SOLO, MettaNEWS – Mantan Kepala Cabang (Kacab) Marketing PT SHA SOLO Area Semarang, Rina Fatmawati, dijatuhi hukuman pidana penjara selama 3 tahun dan 6 bulan oleh Majelis Hakim Pengadilan Negeri (PN) Surakarta.

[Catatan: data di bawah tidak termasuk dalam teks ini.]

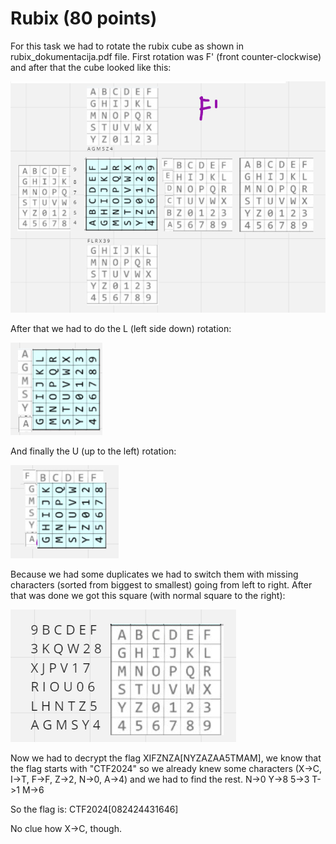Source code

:# Rubix (80 points)

For this task we had to rotate the rubix cube as shown in 
rubix_dokumentacija.pdf file. First rotation was F' 
(front counter-clockwise) and after that the cube looked like this:

![first rotation](challenge_files/first_rotation.png "First rotation")

After that we had to do the L (left side down) rotation:

![second rotation](challenge_files/second_rotation.png "Second rotation")

And finally the U (up to the left) rotation:

![third rotation](challenge_files/third_rotation.png "Third rotation")

Because we had some duplicates we had to switch them with missing
characters (sorted from biggest to smallest) going from left to right.
After that was done we got this square (with normal square to the right):

![final square](challenge_files/final_square.png "Final square")

Now we had to decrypt the flag XIFZNZA[NYZAZAA5TMAM], we know that 
the flag starts with "CTF2024" so we already knew some characters
(X->C, I->T, F->F, Z->2, N->0, A->4) and we had to find the rest.
N->0
Y->8
5->3
T->1
M->6

So the flag is:
CTF2024[082424431646]

No clue how X->C, though.
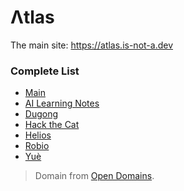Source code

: # Λtlas
The main site: https://atlas.is-not-a.dev

### Complete List
- [Main](https://atlas.is-not-a.dev)
- [AI Learning Notes](https://atlas.is-not-a.dev/ai)
- [Dugong](https://atlas.is-not-a.dev/dugong)
- [Hack the Cat](https://atlas.is-not-a.dev/hackthecat)
- [Helios](https://atlas.is-not-a.dev/helios)
- [Robio](https://atlas.is-not-a.dev/robio)
- [Yuè](https://atlas.is-not-a.dev/yue)

> Domain from [Open Domains](https://github.com/open-domains).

Ia terbukti secara sah dan meyakinkan telah menggelapkan uang perusahaan senilai lebih dari Rp 3,1 miliar.
Vonis tersebut merupakan putusan dalam perkara nomor 96/pdt.g/2025/PN Skt, yang dipimpin oleh Hakim Ketua Nurjusni serta Hakim Anggota Asmudi dan Dwiyanto. Meski tindak pidana terjadi di wilayah Semarang, sidang digelar di PN Solo lantaran terdakwa ditahan di Solo dan sebagian besar saksi berdomisili di kota tersebut. Hal ini sesuai Pasal 84 ayat (2) KUHAP.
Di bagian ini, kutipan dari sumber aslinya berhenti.